NRC Handelsblad
Deze week spreekt Eveline Doelman over eindejaarsrituelen
Nieuwjaarslopen hoeft niet meer
Het is het seizoen van de bebaarde bejaarden, zoals een Boomerang prentbriefkaart het een paar jaar geleden noemde: Sinterklaas, de Kerstman en Vadertje Tijd. Neerlandica Eveline Doelman (1946) beschrijft de ontwikkeling van de symbolen, rituelen en gewoontes rond het einde van het jaar. Bij de laatste jaarwisseling verscheen van haar hand Gelukkig Nieuwjaar, een boekje dat ook als nieuwjaarsgeschenk rondgestuurd werd door het Meertens Instituut, waaraan Doelman verbonden is.
Oudjaar is een tamelijk nieuwe traditie?
De nadruk lag op Nieuwjaar, ja. Opblijven de 31ste en met zijn allen naar de klok kijken, was tot in de twintigste eeuw niet de gewoonte. Het ging om de dag daarna. Dan werd er echt door iedereen nieuwjaar gewenst. Voor de werkende bevolking was het een belangrijke dag. Arbeidscontracten werden al dan niet verlengd.

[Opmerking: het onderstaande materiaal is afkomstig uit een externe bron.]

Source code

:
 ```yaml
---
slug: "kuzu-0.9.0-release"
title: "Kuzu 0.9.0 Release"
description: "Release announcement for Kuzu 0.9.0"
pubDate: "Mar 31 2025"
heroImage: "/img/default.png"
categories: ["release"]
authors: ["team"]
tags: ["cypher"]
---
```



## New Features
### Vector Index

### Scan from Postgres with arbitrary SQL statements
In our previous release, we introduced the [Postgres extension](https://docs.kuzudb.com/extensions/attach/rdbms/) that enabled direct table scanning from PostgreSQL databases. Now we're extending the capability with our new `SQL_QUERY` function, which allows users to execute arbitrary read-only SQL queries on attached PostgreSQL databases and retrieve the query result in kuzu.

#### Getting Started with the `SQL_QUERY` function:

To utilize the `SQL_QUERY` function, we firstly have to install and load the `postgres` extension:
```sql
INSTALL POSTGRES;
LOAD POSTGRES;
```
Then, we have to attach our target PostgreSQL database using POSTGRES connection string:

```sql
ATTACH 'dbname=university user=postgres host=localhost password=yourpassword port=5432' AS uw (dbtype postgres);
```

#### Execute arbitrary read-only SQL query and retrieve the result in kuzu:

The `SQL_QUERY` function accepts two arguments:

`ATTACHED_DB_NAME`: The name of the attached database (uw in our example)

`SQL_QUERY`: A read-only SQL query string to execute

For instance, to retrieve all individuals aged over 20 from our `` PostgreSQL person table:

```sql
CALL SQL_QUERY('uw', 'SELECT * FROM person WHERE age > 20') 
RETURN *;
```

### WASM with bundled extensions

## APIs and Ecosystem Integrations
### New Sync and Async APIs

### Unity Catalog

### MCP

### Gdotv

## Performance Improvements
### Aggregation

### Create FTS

En voor alle personeel met een baas was er de nieuwjaarsbeloning. Geld, maar ook een traktatie, of kleding. Ambachtslieden en zelfstandigen hadden daar ook recht op, dus die gingen langs de deuren. Met een tastbare wens, een rijmprent. En vaak ook met een plaatje van hun beroep, als een soort reclame.
Dat was het nieuwjaarslopen?
Ja, en dat werd in de loop van de tijd steeds vervelender gevonden. Eigenlijk stond de hele winterperiode in het teken van vaak jongeren die op pad gingen om geld en voedsel te verzamelen. Dat was niet heel erg aan data gebonden. Ze verkleedden zich bijvoorbeeld als Sinterklaas, en dreigden met straffen, en eisten borrels of andere traktaties.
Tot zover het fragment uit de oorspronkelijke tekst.